There is nothing wrong with giving an assessment. It helps you to set boundaries, to feel what you like and to make your choices accordingly. But judgement is linked to a (subconscious) desire to control the other and “call them to order”, to be “normal” or to belittle them because they can never be up to your standard.
Negative and positive assessments of others are part of the power game. Critic/appraiser feels good and important, recipient of criticism/appreciation feels ashamed or uncomfortable. Positive feedback in the form of praise can also send the message that you expected less from the person and they surprised you.
One manager told me that people need to be motivated through praise when they seem to be tired. Maybe praise the fool and the fool does. Some people need praise every day, and praise must be sought for everything. But is that person in the right job in the first place, and perhaps it’s your responsibility as a manager to tell them that maybe it’s time to do something different in their working life, or to start looking deeper into the reason why they are so dependent on external judgement and can’t be themselves.
Rather than praise, I suggest you focus your talk on gratitude. Gratitude puts people in the same position through genuine respect, care, vulnerability and appreciation. For example, “It was a great help to me. Thank you!”, “It makes my heart happy!”, “Thank you, thanks to you I got it done much faster.”, “It touched me, it went to my soul!”
Gratitude is an expression of something where another person has helped me to grow better, to achieve what I have wanted within myself. Non-judgmental, neutral, emotive and sincere.

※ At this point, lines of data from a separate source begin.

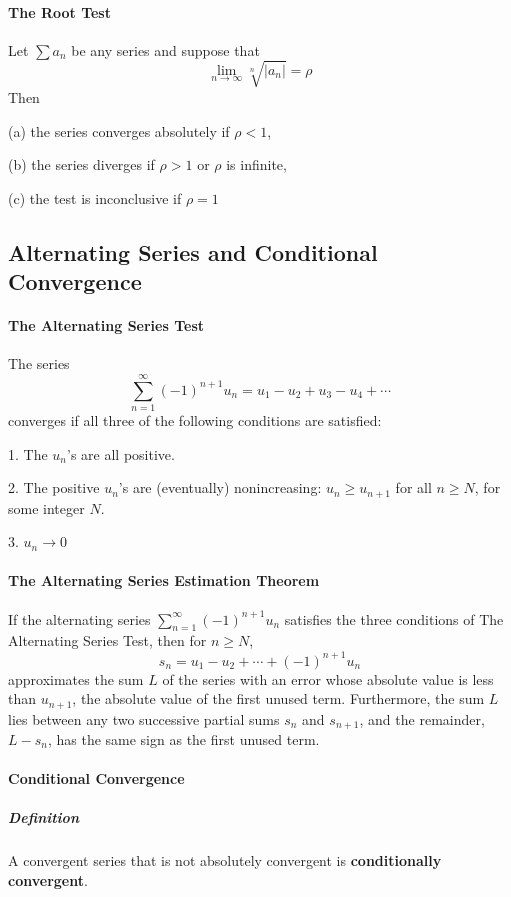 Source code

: \documentclass{article}
\begin{document}
            \paragraph{The Root Test}
            Let $\sum a_n$ be any series and suppose that 
            \[\lim\limits_{n\to\infty}\sqrt[n]{|a_n|}=\rho\]
            Then
            \par (a) the series converges absolutely if $\rho <1$,
            \par (b) the series diverges if $\rho >1$ or $\rho$ is infinite,
            \par (c) the test is inconclusive if $\rho =1$
        \subsection{Alternating Series and Conditional Convergence}
            \paragraph{The Alternating Series Test} The series
            \[\sum_{n=1}^\infty(-1)^{n+1}u_n=u_1-u_2+u_3-u_4+\cdots\]
            converges if all three of the following conditions are satisfied:
            \par 1. The $u_n$'s are all positive.
            \par 2. The positive $u_n$'s are (eventually) nonincreasing: $u_n\ge u_{n+1}$ for all $n\ge N$, for some integer $N$.
            \par 3. $u_n\to 0$
            \paragraph{The Alternating Series Estimation Theorem} If the alternating series $\sum_{n=1}^\infty (-1)^{n+1}u_n$ satisfies the three conditions of The Alternating Series Test, then for $n\ge N$,
            \[s_n=u_1-u_2+\cdots+(-1)^{n+1}u_n\]
            approximates the sum $L$ of the series with an error whose absolute value is less than $u_{n+1}$, the absolute value of the first unused term. Furthermore, the sum $L$ lies between any two successive partial sums $s_n$ and $s_{n+1}$, and the remainder, $L-s_n$, has the same sign as the first unused term.
            \paragraph{Conditional Convergence}
                \subparagraph{Definition} A convergent series that is not absolutely convergent is \textbf{conditionally convergent}.
\end{document}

At a certain point, we don’t need the gratitude of others, because I know that I have contributed. This is when I am truly in touch with my true inner being. At work, we very often contribute to others, but I need to feel that loving and embracing myself is in keeping with who I am. You don’t always have that gut feeling.

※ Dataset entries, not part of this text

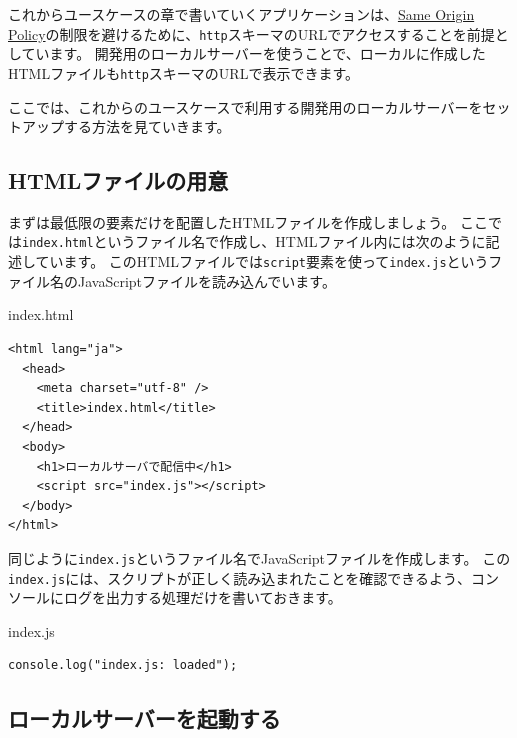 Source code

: これからユースケースの章で書いていくアプリケーションは、\href{https://developer.mozilla.org/ja/docs/Web/Security/Same-origin_policy}{Same Origin
Policy}の制限を避けるために、\texttt{http}スキーマのURLでアクセスすることを前提としています。
開発用のローカルサーバーを使うことで、ローカルに作成したHTMLファイルも\texttt{http}スキーマのURLで表示できます。

ここでは、これからのユースケースで利用する開発用のローカルサーバーをセットアップする方法を見ていきます。

\hypertarget{preparing-html}{%
\subsection{HTMLファイルの用意}\label{preparing-html}}

まずは最低限の要素だけを配置したHTMLファイルを作成しましょう。
ここでは\texttt{index.html}というファイル名で作成し、HTMLファイル内には次のように記述しています。
このHTMLファイルでは\texttt{script}要素を使って\texttt{index.js}というファイル名のJavaScriptファイルを読み込んでいます。

\begin{listtitle}
index.html
\end{listtitle}
\begin{lstlisting}
<html lang="ja">
  <head>
    <meta charset="utf-8" />
    <title>index.html</title>
  </head>
  <body>
    <h1>ローカルサーバで配信中</h1>
    <script src="index.js"></script>
  </body>
</html>
\end{lstlisting}
\listend

同じように\texttt{index.js}というファイル名でJavaScriptファイルを作成します。
この\texttt{index.js}には、スクリプトが正しく読み込まれたことを確認できるよう、コンソールにログを出力する処理だけを書いておきます。

\begin{listtitle}
index.js
\end{listtitle}
\begin{lstlisting}
console.log("index.js: loaded");
\end{lstlisting}
\listend

\hypertarget{open-js-primer-local-server}{%
\subsection{ローカルサーバーを起動する}\label{open-js-primer-local-server}}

Praise is a level of thinking, gratitude is recognition through feeling, which is more empathically understood and people relate to each other on a human level, which in turn sets the stage for deeper committed collaboration. Feelings are universal and we all feel them, regardless of nationality, gender, age, etc. Maybe when we are grateful, we express our feelings and it goes into people’s souls more than praise. People forget what you said, they forget what you did, but they don’t forget how you made them feel. It is possible to feel through expressing one’s feelings, because speaking the language of feelings is speaking the same language as speaking.
But I can only be grateful if I know what I need and want. Because then I can see what matches my needs and wants. Speaking from the heart brings people together. At the level of thinking, we are more often confronted with opposition.
So stop praising, understand what you want, and notice through the expression of gratitude how the other person has helped you to grow towards what you want without you knowing it. Praise diminishes the other person, gratitude elevates you both. Why not replace the measurement of praise with the measurement of gratitude if everything has to be measured so much?